Vilna Military District () was a military district of the Imperial Russian Army. The district was formed in 1862 as part of Russian military reforms and was responsible for parts of modern Belarus, Latvia, Lithuania, and Poland. The district was disbanded at the beginning of the First World War in July 1914, and its headquarters were used to form another district farther to the rear.

History 
In the Russian Empire, military districts were first formed by Dmitry Milyutin in 1862–64 to replace the pre-existing Military Inspectorates. The military districts were organised to include civilian administration regions of gubernyas and uyezds. The Vilna Military District was created on 6 July 1862. The district headquarters were in Vilna (now Vilnius, Lithuania), and were formed from the headquarters of the 1st Army Corps, which it replaced. In 1864, the district opened the Vilna Junker Infantry School to prepare non-commissioned officers. 

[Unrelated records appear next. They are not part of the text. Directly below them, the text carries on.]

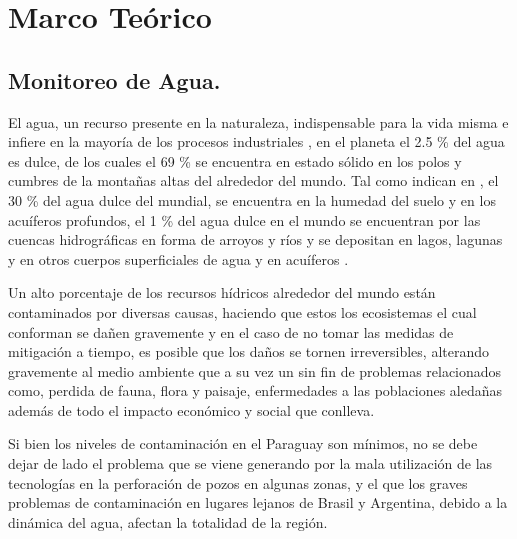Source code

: 
\chapter[Marco Te\'orico.]{Marco Te\'orico\label{etiqueta}}


\section{Monitoreo de Agua.}
El agua, un recurso presente en la naturaleza, indispensable para la vida misma e infiere en la mayoría de los procesos industriales \cite{estudio_agua}, en el planeta el 2.5 \% del agua es dulce, de los cuales el 69 \% se encuentra en estado sólido en los polos y cumbres de la monta\~nas altas del alrededor del mundo. Tal como indican en \cite{junta-municipal-de-agua-potable-y-alcantarillado-de-mazatlan-no-date}, el 30 \% del agua dulce del mundial, se encuentra en la humedad del suelo y en los acuíferos profundos, el 1 \% del agua dulce en el mundo se encuentran por las cuencas hidrográficas en forma de arroyos y ríos y se depositan en lagos, lagunas y en otros cuerpos superficiales de agua y en acuíferos  \cite{junta-municipal-de-agua-potable-y-alcantarillado-de-mazatlan-no-date}.

Un alto porcentaje de los recursos h\'idricos alrededor del mundo están contaminados por diversas causas, haciendo que estos los ecosistemas el cual conforman se dañen gravemente y en el caso de no tomar las medidas de mitigación a tiempo, es posible que los da\~nos se tornen irreversibles, alterando gravemente al medio ambiente que a su vez un sin fin de problemas relacionados como, perdida de fauna, flora y paisaje, enfermedades a las poblaciones aledañas además de todo el impacto económico y social que conlleva.

Si bien los niveles de contaminación en el Paraguay son mínimos, no se debe dejar de lado el problema que se viene generando por la mala utilización de las tecnologías en la perforación de pozos en algunas zonas, y el que los graves problemas de contaminación en lugares lejanos de Brasil y Argentina, debido a la dinámica del agua, afectan la totalidad de la región.
\cite{saladuenas015}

In 1870, it had the second highest concentration of troops in the military district system after the Warsaw Military District, with 78,180 men. By 1871, the district's troops had been reduced to seven infantry divisions, a cavalry brigade, a demining brigade and four reserve battalions, an organization proposed in 1864. The district commander often simultaneously held the position of Governor-General of Vilna.

On 17 July 1914, just before the beginning of the First World War, martial law was imposed in the district. After the outbreak of the war later that month, the district headquarters became the headquarters of the new Dvinsk Military District. Combat units stationed in the district at the time became part of the new 1st Army, under the command of district commander Paul von Rennenkampf.

Area covered 

The Vilna Military District comprised the following gubernyas:
 Vilna
 Grodno
 Kovno
 Courland
 Livonia (excluding the Pernov, Fellinskiy, Valkskiy and Verrosskiy uyezds)
 Vitebsk
 Mogilev
 Minsk
 Suwałki  (excluding Shchuchinsk uyezd)

Military units 
The following units were based in the Vilna Military District upon the outbreak of the First World War in 1914:
2nd Army Corps
3rd Army Corps
4th Army Corps
20th Army Corps

Commanders 
The district was commanded by the following officers:
 Lieutenant General and Adjutant General Vladimir Nazimov (6 July 1862  1 May 1863)
 General of Infantry Mikhail Nikolaevich Muravyov (May 1863 - April 1865) 
 Adjutant General, Engineer General Konstantin Petrovich von Kaufmann (17 April 1865 - October 1866) 
 Adjutant General, Lieutenant General Eduard Trofimovich Baranov (9 October 1866 -2  March 1868) 
 Adjutant General, Lieutenant General Alexander Lvovich Potapov (28 February 1868 - July 1874) 
 Lieutenant General (Promoted to General of cavalry April 1878) Pyotr Albedinsky (22 July 1874  18 May 1880)
 General of engineers Eduard Totleben (18 May 1880  19 June 1884)
 General of infantry Alexander Nikitin (23 September 1884  11 March 1886)
 General of infantry Nikolay Ganetsky (13 March 1886  11 February 1895)
 General of infantry and Adjutant General Vitaly Trotsky (18971901)
 General of infantry Alexander Gurchin (19011902)
 General of infantry Oskar Grippenberg (10 November 1902  11 September 1904)
 General of infantry Alexander Freze (12 October 1904  19 December 1905)
 Lieutenant General (Promoted to General of infantry 1906) Konstantin Krzhivitsky (19051909)
 Lieutenant General (Promoted to General of infantry 1910) Sergei Gershelman (17 March 1909  17 November 1910, died of illness)
 Lieutenant General (Promoted to General of infantry 6 December 1910) Fyodor Martson (23 November 1910  17 January 1913)
 General of cavalry and Adjutant General Paul von Rennenkampff (20 January 1913  19 July 1914)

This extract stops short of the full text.